Hier ist die Geschichte, wie ich sie mir vorstelle: Myrsina, die ihr Leben gegen unseres eingetauscht hatte, ging in die Burg, um sich Margarethe zu stellen. Niemand durfte sie begleiten, Margarethe wollte mit ihr allein sein. Die Burgleute warteten voller Anspannung, was nun geschehen würde. Viele beteten, dass die seltsame Gräfin das Castello wieder verlassen würde. Als die Nacht hereinbrach und immer noch niemand Margarethes Gemächer verlassen hatte, betrat einer der Jäger schließlich die Stube seiner Herrin. Dort fand er Margarethes Leiche mit durchgeschnittener Kehle. Über ihr ragte der Spiegel auf, unversehrt und stumm. Von Myrsina fehlte jede Spur. Die Jäger luden den Spiegel auf einen Karren und zogen mit ihm nach Norden, zurück zu Margarethes Burg. Zumindest glaubten wir, dass das ihr Ziel war.
Matej war überzeugt davon, dass Myrsina wieder in den Spiegel gesperrt worden war.

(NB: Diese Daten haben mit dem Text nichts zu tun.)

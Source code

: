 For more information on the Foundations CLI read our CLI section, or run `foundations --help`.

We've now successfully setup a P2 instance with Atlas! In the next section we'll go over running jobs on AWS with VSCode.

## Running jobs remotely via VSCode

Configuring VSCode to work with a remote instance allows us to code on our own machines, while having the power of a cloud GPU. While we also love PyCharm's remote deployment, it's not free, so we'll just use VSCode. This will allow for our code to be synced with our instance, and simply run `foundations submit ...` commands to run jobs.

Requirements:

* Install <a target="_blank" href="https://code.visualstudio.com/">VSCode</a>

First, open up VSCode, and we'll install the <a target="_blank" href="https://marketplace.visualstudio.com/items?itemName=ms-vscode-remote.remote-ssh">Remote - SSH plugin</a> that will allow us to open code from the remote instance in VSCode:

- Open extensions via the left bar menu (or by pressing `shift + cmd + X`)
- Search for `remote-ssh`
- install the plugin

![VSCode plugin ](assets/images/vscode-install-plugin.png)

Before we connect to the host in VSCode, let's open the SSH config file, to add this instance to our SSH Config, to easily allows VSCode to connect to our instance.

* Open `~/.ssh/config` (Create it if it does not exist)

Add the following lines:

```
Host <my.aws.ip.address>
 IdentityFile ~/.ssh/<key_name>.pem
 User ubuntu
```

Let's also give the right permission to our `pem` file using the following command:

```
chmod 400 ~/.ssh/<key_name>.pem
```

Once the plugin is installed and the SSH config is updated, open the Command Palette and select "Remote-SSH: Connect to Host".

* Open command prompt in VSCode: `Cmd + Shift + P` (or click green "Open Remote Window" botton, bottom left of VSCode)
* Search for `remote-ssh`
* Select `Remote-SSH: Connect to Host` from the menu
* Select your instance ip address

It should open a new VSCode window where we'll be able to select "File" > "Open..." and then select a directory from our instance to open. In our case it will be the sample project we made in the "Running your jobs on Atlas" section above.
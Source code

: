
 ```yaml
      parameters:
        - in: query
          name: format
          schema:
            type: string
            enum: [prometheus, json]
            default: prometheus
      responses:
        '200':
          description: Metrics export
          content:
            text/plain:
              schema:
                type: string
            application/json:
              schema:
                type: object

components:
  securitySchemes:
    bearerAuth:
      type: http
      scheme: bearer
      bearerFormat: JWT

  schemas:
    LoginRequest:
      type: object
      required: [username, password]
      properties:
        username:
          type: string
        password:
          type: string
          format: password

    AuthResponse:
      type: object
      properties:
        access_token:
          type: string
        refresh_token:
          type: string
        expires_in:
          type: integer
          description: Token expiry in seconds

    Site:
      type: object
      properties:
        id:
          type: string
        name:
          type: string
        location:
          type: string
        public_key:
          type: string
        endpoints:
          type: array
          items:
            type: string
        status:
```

Einen Beweis hatte er nicht, aber für ihn war es der einzige mögliche Grund, warum sie nicht zu ihm zurückgekehrt war. Sein unerschütterlicher Glaube daran, dass sie lebte und er sie befreien konnte, trieb ihn an, bestimmte jede seiner Handlungen von dem Moment an, als ich ihn aus dem Wagen befreite.
Seit zehn Jahren waren wir nun auf der Suche nach dem Spiegel. Manchmal fragte ich mich: Was, wenn Myrsina nicht eingesperrt war? Oder wenn sie an dem Ort hinter dem Spiegel gestorben war? Aber dann erinnerte ich mich daran, wie sie in jenem Burghof stand, wie sie sich die Messerspitze an die Kehle drückte und sich damit selbst als Geisel hielt. Ich wollte ihr helfen. Wenn es auch nur die kleinste Chance gab, sie zu retten, dann wollte ich es versuchen.
Welche Rolle ich dadurch in unserer Geschichte spielte, wusste ich allerdings immer noch nicht.